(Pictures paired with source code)
------------------------------------
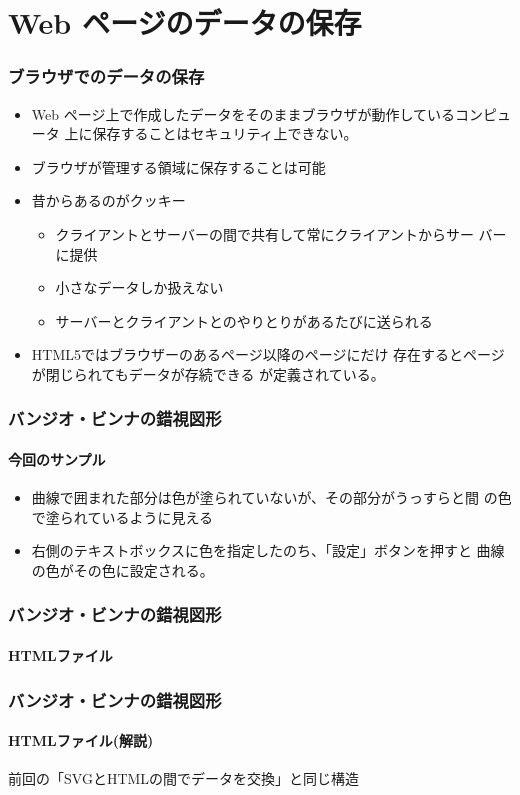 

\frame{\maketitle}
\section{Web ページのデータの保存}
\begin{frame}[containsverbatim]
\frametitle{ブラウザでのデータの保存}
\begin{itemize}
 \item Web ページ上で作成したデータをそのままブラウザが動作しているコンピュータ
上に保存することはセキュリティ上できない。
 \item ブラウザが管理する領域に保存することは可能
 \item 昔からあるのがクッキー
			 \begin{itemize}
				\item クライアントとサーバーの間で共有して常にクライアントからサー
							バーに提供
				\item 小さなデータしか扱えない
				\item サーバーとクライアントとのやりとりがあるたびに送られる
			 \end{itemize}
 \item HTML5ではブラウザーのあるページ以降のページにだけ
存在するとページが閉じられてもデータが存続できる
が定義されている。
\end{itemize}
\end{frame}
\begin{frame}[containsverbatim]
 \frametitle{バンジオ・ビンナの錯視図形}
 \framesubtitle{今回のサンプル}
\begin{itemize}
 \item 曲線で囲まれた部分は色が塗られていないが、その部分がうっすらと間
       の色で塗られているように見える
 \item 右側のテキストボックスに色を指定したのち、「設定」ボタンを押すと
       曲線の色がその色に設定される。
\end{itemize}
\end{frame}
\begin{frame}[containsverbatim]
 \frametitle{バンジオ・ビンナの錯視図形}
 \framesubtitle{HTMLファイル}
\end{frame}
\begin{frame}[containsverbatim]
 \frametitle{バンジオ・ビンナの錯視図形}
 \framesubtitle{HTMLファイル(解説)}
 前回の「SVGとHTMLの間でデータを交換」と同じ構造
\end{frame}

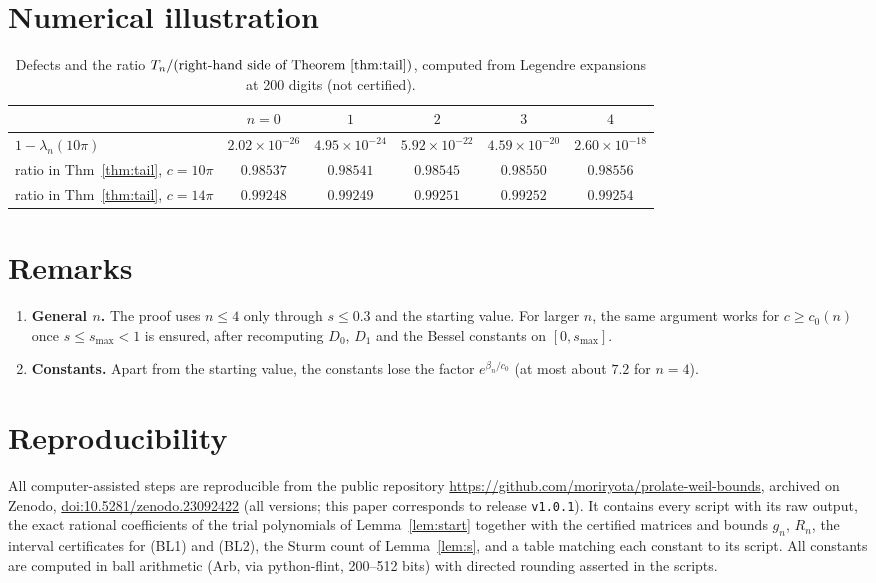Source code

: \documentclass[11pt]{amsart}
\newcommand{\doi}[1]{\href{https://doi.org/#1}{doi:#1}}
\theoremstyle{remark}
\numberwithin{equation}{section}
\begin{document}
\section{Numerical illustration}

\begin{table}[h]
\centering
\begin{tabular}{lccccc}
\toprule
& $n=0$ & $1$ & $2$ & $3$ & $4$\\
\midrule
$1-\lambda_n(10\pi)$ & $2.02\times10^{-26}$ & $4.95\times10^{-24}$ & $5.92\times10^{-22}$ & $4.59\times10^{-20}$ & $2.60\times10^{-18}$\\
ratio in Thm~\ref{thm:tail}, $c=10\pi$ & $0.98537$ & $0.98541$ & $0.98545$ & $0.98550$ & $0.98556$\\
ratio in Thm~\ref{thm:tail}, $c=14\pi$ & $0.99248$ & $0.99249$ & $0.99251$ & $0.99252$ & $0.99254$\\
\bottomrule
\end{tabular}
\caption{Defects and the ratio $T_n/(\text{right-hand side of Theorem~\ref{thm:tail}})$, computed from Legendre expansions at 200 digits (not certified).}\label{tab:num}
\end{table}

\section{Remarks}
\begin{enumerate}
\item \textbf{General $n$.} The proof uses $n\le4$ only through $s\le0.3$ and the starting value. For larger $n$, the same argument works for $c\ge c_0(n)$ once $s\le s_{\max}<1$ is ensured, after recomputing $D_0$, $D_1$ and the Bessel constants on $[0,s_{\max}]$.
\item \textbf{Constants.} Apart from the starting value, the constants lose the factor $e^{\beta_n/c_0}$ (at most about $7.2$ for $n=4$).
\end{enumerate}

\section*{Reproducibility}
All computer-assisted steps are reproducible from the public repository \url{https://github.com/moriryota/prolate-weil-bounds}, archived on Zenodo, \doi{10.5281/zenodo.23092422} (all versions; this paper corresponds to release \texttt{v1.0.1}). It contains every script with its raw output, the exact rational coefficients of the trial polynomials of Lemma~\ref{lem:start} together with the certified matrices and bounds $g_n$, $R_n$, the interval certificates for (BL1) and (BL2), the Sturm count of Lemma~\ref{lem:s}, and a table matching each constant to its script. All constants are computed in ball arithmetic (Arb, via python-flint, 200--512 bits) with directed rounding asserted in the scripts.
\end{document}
------------------------------------
### Task requirements
Tally up the lines holding the string "constants" in the data above, and respond with nothing but the number.

### Solution for this problem
3